I've begun at least three dead-end posts this morning. It's not writer's block--I could easily make-up something from the jumble of words spinning in my head, but you deserve better. I've promised God I would always give you something better. No, it's not writer's block, it's more like God block. And that's ok. I've learned to respect when He's presenting the challenge to choose His way or mine. His words or mine.
So feel free to talk amongst yourselves around the table I carried in here (above). And if you are in need of a subject, here is a tiny taste of one of the deepest, sweetest things ever written with a pen. Hopefully, you've read this before and find it tickling your brain, the part behind your right ear, at odd, dappled times of the day...
From The Velveteen Rabbit by Margery Williams:
What is REAL?" asked the Rabbit one day, when they were lying side by side near the nursery fender, before Nana came to tidy the room. "Does it mean having things that buzz inside you and a stick-out handle?"
"Real isn't how you are made," said the Skin Horse. "It's a thing that happens to you. When a child loves you for a long, long time, not just to play with, but REALLY loves you, then you become Real."
"Does it hurt?" asked the Rabbit.
"Sometimes," said the Skin Horse, for he was always truthful. "When you are Real you don't mind being hurt."
"Does it happen all at once, like being wound up," he asked, "or bit by bit?"
"It doesn't happen all at once," said the Skin Horse. "You become. It takes a long time. That's why it doesn't happen often to people who break easily, or have sharp edges, or who have to be carefully kept.
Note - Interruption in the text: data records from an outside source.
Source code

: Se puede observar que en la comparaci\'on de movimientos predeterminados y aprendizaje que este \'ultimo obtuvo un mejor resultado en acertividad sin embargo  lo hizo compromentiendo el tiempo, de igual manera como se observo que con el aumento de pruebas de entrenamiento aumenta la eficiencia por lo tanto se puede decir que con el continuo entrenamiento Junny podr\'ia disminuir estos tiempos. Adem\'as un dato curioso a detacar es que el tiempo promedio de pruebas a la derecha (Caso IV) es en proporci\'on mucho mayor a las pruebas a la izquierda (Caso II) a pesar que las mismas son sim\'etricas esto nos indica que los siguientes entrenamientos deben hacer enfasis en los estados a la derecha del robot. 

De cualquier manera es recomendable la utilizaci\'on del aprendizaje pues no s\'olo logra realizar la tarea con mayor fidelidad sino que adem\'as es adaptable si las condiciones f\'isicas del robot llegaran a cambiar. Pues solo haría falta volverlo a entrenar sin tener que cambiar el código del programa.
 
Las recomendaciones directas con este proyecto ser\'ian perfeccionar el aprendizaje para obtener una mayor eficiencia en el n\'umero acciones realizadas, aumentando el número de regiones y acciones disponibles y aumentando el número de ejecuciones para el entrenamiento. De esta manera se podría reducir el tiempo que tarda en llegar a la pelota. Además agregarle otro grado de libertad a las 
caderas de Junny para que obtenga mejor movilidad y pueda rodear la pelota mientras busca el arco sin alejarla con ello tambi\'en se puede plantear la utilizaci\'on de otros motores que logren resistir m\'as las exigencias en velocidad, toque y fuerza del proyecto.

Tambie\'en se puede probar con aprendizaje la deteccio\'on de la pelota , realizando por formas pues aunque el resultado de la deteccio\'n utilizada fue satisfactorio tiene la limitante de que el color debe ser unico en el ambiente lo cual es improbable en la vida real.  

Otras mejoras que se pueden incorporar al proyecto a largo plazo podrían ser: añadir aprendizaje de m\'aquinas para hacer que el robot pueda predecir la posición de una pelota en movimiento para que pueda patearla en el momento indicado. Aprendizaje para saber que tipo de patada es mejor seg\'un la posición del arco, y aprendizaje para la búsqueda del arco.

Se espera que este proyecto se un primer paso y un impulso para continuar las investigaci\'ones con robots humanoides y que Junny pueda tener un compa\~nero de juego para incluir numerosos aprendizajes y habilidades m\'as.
Generally, by the time you are Real, most of your hair has been loved off, and your eyes drop out and you get loose in your joints and very shabby. But these things don't matter at all, because once you are Real you can't be ugly, except to people who don't understand."
"I suppose you are real?" said the Rabbit. And then he wished he had not said it, for he thought the Skin Horse might be sensitive. But the Skin Horse only smiled.
"The Boy's Uncle made me Real," he said. "That was a great many years ago; but once you are Real you can't become unreal again. It lasts for always."
The Rabbit sighed. He thought it would be a long time before this magic called Real happened to him. He longed to become Real, to know what it felt like; and yet the idea of growing shabby and losing his eyes and whiskers was rather sad. He wished that he could become it without these uncomfortable things happening to him.